Manque de motivation ? Isolement ? Perte d’initiative ? Ces symptômes ne sont pas à prendre à la légère. Ils peuvent être le signe que vous souffrez d’apathie, un déficit persistant de la motivation très fréquent dans de nombreuses maladies neurologiques et psychiatriques. 

Près de 50 % des personnes atteintes de démence souffrent d’apathie

D'après l'Institut du cerveau, de nombreuses pathologies neurologiques et psychiatriques sont concernées par l’apathie. L’instance précise que 80 % des patients atteints de schizophrénie sont apathiques, 40 % pour ceux souffrant d’Alzheimer, 70 % de ceux atteints de démence fronto-temporale et 70 % des personnes atteintes de dépression. 

Les symptômes de l’apathie sont d’ailleurs, pour beaucoup, similaires à la dépression. Il s’agit par exemple de la diminution ou la perte d’intérêt, du ralentissement psychomoteur ou de l’asthénie, c’est-à-dire une fatigue anormale. 
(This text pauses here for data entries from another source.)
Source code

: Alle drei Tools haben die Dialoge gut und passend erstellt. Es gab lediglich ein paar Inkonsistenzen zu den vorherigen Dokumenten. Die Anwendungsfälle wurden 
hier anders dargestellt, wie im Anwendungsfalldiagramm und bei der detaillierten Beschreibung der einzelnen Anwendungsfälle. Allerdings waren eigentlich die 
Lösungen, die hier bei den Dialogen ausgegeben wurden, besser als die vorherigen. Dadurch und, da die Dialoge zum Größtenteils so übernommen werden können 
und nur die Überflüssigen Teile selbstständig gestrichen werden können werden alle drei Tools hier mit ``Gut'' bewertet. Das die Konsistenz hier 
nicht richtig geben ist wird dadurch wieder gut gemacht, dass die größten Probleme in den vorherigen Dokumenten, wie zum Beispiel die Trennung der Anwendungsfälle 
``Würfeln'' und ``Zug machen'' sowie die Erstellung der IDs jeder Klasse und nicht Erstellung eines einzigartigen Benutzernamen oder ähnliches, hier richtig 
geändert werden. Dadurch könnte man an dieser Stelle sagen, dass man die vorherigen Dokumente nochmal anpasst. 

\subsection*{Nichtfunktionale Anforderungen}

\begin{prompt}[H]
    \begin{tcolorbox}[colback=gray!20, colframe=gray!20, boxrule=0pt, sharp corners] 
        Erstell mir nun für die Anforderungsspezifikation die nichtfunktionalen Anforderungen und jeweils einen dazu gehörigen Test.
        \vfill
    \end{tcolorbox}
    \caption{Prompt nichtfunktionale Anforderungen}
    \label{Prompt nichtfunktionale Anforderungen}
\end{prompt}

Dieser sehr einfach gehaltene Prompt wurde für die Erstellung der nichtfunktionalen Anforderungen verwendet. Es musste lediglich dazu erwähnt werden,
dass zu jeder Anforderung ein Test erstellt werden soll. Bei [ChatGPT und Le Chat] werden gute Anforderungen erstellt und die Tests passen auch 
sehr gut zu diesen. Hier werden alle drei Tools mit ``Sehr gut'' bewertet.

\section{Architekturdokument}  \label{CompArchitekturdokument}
Est-il possible de distinguer l’apathie de la dépression ? La réponse à cette question est cruciale. Si apathie et maladies neuropsychiatriques sont liées, une étude publiée en 2020 dans la revue Alzheimer's & Dementia va plus loin. Dans ces travaux, les chercheurs montrent une corrélation entre l’apathie précoce et le développement de troubles cognitifs. 

La prise d'initiative, principale différence entre la dépression et l’apathie

En plus de la perte ou de la baisse de motivation, la Haute autorité de santé indique trois critères pour diagnostiquer l’apathie : 

  • symptômes cognitifs, émotionnels et d’action qui persistent pendant au moins quatre semaines
  • impact dans la vie quotidienne et isolement social
  • que ce changement de comportement ne soit pas lié à un état physique ou psychique (handicap, troubles moteurs, altération de la conscience) ou la prise de substances comme des médicaments. 

Là encore, difficile de différencier l’apathie de la dépression. 

L'Institut du cerveau donne un critères pour les différencier : les personnes apathiques ont plus de mal à prendre des initiatives. En revanche, une fois l’activité lancée, elles peuvent y trouver du plaisir, ce qui n’est pas le cas chez les patients dépressifs. Chez eux, “la tristesse et la perte d’intérêt dominent, même dans des activités autrefois appréciées”.

Si vous remarquez des signes d’apathie chez vos proches, l’idéal est de les inciter à consulter leur médecin généraliste. Celui-ci pourra faire une première évaluation et, si besoin, orienter le patient vers un psychiatre. La prise en charge permettra de traiter l’apathie et de limiter le développement de maladies neuropsychiatriques.